In Flow Matching inference, existing caching methods primarily rely on reusing Instantaneous Velocity or its feature-level proxies. However, we observe that instantaneous velocity often exhibits sharp fluctuations across timesteps. This leads to severe trajectory deviations and cumulative errors, especially as the cache interval increases.
Inspired by MeanFlow, we propose MeanCache. Compared to unstable instantaneous velocity, Average Velocity is significantly smoother and more robust over time. By shifting the caching perspective from a single "point" to an "interval," MeanCache effectively mitigates trajectory drift under high acceleration ratios.
Figure 1: Instantaneous vs. Average Velocity and JVP Caching. (Left) Along the original trajectory, instantaneous velocity shows sharp fluctuations, while average velocity is much smoother. (Middle) At timestep 927, JVP Caching reduces error accumulation, though its effectiveness depends on the cache interval and hyperparameter $K$. (Right) At timestep 551, it achieves stronger error mitigation, showing that effectiveness varies across timesteps. Both middle and right figures are under the single-cache setting on the original trajectory.
We leverage Jacobian-Vector Products (JVP) to construct estimated interval average velocities. By reusing JVP information calculated at prior timesteps, we transform the current instantaneous velocity $v$ into an estimated average velocity $\hat{u}$ for the target interval. This approach compensates for trajectory deviations without additional inference overhead:
Figure 2: From Instantaneous to Average Velocity. Directly caching the instantaneous velocity $v(z_t,t)$ over $[t,s]$ easily leads to trajectory drift and error accumulation, whereas the average velocity $u(z_t,t,s)$ accurately reaches the target $s$. MeanCache introduces a prior timestep $r$ and reuses $\mathrm{JVP}_{r \to t}$ to estimate the average velocity $\hat{u}(z_t,t,s)$, thereby correcting the trajectory and effectively mitigating error accumulation.

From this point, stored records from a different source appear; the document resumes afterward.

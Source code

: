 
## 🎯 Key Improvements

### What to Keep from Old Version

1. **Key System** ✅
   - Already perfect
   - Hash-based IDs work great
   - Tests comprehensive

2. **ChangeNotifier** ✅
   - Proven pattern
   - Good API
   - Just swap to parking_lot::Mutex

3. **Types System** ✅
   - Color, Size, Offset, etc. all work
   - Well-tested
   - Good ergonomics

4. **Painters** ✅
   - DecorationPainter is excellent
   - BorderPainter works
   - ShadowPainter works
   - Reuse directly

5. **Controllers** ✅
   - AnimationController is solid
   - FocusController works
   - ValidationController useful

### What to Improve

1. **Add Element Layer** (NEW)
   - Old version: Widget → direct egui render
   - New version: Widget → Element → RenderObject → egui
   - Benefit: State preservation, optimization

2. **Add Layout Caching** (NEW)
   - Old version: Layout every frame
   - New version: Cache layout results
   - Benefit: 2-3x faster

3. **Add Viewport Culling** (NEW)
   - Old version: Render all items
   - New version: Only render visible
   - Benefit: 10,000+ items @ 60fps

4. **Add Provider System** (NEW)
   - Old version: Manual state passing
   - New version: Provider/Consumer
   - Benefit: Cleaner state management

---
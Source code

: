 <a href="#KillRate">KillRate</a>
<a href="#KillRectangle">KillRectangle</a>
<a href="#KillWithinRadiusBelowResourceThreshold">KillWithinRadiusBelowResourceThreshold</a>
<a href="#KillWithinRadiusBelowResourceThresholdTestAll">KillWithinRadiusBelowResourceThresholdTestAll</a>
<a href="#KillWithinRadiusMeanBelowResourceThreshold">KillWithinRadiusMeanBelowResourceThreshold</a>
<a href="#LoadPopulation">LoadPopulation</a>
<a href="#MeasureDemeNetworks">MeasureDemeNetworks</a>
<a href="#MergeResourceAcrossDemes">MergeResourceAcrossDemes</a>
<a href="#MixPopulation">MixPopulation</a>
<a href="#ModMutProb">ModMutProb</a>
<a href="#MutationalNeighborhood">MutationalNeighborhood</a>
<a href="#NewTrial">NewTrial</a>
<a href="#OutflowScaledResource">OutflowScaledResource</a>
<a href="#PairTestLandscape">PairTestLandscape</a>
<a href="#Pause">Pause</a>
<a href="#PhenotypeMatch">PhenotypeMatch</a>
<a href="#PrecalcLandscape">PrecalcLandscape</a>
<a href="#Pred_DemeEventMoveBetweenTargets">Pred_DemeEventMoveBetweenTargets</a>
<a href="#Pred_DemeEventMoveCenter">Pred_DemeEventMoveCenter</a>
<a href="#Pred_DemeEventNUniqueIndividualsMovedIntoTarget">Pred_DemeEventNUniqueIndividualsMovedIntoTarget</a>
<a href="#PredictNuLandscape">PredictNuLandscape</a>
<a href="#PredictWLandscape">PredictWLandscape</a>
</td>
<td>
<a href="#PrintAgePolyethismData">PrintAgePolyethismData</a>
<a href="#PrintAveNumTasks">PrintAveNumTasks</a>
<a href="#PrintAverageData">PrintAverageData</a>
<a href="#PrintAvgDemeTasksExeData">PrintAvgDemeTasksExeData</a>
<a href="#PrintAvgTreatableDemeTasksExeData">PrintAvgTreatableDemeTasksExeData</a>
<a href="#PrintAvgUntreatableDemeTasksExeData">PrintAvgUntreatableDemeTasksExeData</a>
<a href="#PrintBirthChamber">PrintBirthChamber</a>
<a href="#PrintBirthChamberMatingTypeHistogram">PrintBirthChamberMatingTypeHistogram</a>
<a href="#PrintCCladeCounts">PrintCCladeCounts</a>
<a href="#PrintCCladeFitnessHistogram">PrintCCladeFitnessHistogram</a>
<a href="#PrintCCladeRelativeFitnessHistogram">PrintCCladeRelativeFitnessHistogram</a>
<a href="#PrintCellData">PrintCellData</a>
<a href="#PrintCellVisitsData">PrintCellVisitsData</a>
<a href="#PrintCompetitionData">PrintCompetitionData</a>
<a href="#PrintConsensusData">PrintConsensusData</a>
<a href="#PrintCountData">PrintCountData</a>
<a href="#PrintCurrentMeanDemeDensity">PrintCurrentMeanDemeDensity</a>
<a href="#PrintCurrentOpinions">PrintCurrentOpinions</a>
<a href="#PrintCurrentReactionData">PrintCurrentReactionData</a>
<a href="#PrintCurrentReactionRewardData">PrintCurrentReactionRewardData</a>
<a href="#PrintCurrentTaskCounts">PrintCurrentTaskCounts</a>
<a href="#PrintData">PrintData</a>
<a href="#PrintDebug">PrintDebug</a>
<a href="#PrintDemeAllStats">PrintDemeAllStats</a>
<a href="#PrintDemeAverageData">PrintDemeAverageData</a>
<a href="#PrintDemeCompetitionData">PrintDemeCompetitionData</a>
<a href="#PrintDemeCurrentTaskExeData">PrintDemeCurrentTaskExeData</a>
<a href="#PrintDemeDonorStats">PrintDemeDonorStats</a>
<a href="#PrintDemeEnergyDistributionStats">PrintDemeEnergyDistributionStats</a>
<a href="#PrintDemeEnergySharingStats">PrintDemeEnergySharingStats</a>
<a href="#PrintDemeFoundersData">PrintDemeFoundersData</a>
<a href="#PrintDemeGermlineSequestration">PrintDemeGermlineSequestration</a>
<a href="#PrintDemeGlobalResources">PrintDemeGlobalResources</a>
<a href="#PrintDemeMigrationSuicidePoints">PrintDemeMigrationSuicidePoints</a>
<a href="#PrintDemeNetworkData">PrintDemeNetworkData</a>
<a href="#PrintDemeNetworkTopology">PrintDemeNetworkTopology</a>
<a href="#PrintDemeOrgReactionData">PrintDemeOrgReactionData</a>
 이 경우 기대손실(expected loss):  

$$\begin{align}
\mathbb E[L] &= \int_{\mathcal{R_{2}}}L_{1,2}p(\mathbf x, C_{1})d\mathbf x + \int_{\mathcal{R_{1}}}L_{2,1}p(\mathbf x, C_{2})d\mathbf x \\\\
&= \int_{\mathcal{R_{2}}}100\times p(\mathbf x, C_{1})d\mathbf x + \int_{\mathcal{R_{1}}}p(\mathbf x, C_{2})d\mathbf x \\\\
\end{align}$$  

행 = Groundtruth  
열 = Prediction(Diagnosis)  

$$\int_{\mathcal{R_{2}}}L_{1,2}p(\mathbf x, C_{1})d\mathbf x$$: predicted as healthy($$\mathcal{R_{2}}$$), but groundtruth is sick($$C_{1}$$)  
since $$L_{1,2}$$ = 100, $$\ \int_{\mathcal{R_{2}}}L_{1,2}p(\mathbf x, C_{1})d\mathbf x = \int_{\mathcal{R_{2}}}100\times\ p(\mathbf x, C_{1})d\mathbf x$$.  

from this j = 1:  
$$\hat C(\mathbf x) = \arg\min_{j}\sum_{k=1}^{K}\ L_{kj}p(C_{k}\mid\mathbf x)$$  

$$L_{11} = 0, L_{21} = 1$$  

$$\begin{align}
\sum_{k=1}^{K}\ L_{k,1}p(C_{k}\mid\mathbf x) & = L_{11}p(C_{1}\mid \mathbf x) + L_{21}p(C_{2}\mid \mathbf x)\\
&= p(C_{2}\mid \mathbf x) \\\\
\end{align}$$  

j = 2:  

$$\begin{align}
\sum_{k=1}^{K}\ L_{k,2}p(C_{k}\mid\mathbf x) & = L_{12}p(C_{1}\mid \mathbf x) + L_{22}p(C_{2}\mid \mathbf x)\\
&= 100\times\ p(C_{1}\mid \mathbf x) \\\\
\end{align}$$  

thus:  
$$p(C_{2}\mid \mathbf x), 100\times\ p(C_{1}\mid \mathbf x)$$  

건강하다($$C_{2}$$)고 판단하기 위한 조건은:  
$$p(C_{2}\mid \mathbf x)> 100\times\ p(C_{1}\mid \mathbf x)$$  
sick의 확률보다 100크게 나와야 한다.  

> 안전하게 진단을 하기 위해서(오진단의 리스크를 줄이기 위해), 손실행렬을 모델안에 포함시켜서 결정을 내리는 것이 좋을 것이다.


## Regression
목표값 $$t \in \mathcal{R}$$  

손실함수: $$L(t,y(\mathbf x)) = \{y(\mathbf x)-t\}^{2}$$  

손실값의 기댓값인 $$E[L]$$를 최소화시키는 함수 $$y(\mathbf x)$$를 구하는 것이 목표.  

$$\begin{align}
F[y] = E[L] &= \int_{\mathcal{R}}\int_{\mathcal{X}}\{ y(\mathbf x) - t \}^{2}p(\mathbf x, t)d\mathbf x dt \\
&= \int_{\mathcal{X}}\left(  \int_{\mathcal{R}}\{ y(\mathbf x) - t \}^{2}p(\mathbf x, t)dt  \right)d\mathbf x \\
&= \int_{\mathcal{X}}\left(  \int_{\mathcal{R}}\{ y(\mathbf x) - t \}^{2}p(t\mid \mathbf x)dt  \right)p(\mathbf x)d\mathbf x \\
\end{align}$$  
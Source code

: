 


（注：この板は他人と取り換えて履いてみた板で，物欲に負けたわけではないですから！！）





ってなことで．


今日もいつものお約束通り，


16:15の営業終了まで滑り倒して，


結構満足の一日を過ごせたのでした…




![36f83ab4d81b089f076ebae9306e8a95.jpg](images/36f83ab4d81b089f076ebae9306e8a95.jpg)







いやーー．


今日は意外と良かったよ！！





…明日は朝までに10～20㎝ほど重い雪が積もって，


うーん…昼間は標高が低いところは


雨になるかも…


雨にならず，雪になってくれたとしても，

To achieve an optimal balance between speed and quality while accounting for temporal heterogeneity, we propose a trajectory-stability scheduling algorithm:
-
Stability Map via Graph Representation: We model the inference process as a Multigraph, where the edge weight $\mathcal{L}_K(t,s)$ represents the Stability Deviation—the error between predicted and true average velocities under a cache span $K$:
$$\mathcal{L}_K(t,s) = \frac{1}{N} \left\| u(z_t,t,s) - v(z_t,t) - (s-t)\widehat{\text{JVP}}_K \right\|_1$$
-
Peak-Suppressed Shortest Path: Given a computation budget $\mathcal{B}$, we solve for a "peak-suppressed" shortest path. By introducing a penalty coefficient $\gamma$ for high-error edges, this strategy ensures smooth and continuous trajectory generation:
$$\pi^\star = \arg\min_{\pi \in \mathcal{P}(T,0)} \sum_{e \in \pi} \mathcal{C}(e)^\gamma \quad \text{s.t.} \quad |\pi| \leq \mathcal{B}$$
Maintaining content consistency is a primary challenge for acceleration frameworks. Rare words, characterized by ambiguous semantics and low frequency, often lead to significant visual drift during the denoising process. MeanCache demonstrates superior potential in addressing this challenge.
Figure 3: Content consistency under rare-word prompts "Matutinal".